_Problem requirements_
Output range, inclusive: from the line containing "is a mathematical" to the line containing "ならば，自分一人で研究を行う". Restate those lines from the data below word for word and only those.

_Supplied material_

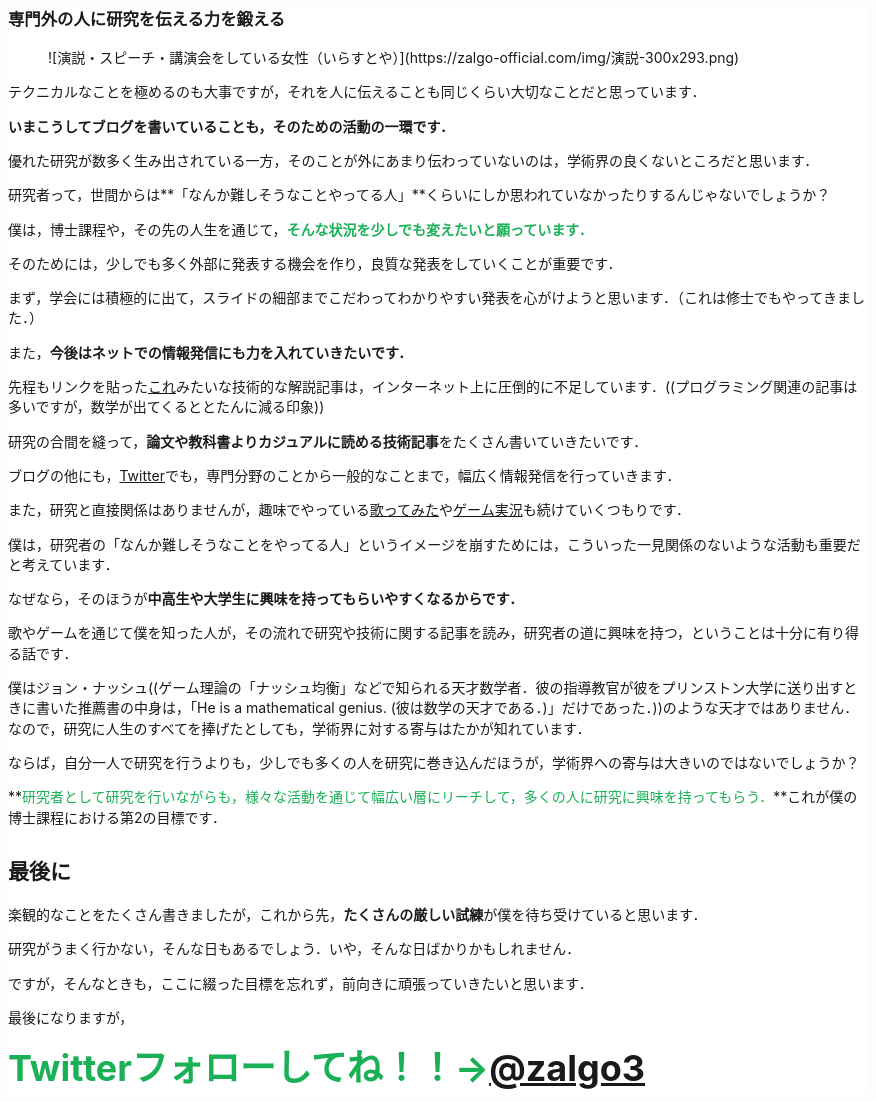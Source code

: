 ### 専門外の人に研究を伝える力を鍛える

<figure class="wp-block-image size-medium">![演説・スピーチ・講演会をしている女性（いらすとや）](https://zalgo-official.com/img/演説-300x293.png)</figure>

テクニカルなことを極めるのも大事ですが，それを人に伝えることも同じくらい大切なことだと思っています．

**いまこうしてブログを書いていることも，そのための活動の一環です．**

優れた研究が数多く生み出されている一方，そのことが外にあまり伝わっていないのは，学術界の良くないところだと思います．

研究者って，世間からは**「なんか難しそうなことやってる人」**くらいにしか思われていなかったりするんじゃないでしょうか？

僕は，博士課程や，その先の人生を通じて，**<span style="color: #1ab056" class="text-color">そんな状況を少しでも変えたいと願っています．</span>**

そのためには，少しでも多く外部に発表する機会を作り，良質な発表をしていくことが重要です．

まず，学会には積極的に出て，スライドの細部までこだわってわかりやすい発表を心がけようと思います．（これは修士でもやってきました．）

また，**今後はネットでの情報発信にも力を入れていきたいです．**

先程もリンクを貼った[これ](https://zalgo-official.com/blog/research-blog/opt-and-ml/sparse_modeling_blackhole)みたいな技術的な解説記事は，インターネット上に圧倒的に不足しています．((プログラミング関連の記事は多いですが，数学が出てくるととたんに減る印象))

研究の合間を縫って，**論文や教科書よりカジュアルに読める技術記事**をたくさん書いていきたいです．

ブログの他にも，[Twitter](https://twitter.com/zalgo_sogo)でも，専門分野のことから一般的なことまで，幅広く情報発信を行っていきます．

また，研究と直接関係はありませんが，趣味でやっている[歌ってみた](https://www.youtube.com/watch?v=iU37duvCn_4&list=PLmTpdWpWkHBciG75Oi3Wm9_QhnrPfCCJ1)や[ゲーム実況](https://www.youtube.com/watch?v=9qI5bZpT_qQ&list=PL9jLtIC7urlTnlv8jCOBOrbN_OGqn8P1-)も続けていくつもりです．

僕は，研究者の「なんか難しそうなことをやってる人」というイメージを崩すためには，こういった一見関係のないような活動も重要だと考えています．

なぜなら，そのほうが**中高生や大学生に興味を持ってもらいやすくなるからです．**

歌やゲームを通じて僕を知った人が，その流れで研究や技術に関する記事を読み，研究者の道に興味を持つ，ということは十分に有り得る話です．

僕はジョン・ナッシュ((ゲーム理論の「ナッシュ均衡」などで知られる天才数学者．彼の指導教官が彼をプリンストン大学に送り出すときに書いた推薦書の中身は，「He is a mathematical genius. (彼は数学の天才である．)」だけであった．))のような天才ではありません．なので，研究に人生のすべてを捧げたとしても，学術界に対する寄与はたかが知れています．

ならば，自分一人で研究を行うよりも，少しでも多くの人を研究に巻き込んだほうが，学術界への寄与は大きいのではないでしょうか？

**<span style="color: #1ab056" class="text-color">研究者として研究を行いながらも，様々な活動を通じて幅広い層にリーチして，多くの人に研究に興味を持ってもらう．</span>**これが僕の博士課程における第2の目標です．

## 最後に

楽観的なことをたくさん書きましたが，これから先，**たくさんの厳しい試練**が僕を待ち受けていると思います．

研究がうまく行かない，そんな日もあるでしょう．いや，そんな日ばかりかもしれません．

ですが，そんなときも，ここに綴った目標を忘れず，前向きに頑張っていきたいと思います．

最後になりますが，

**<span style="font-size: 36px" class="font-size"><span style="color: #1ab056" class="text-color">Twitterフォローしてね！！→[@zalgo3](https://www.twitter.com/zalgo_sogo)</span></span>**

_Result of this task_
僕はジョン・ナッシュ((ゲーム理論の「ナッシュ均衡」などで知られる天才数学者．彼の指導教官が彼をプリンストン大学に送り出すときに書いた推薦書の中身は，「He is a mathematical genius. (彼は数学の天才である．)」だけであった．))のような天才ではありません．なので，研究に人生のすべてを捧げたとしても，学術界に対する寄与はたかが知れています．

ならば，自分一人で研究を行うよりも，少しでも多くの人を研究に巻き込んだほうが，学術界への寄与は大きいのではないでしょうか？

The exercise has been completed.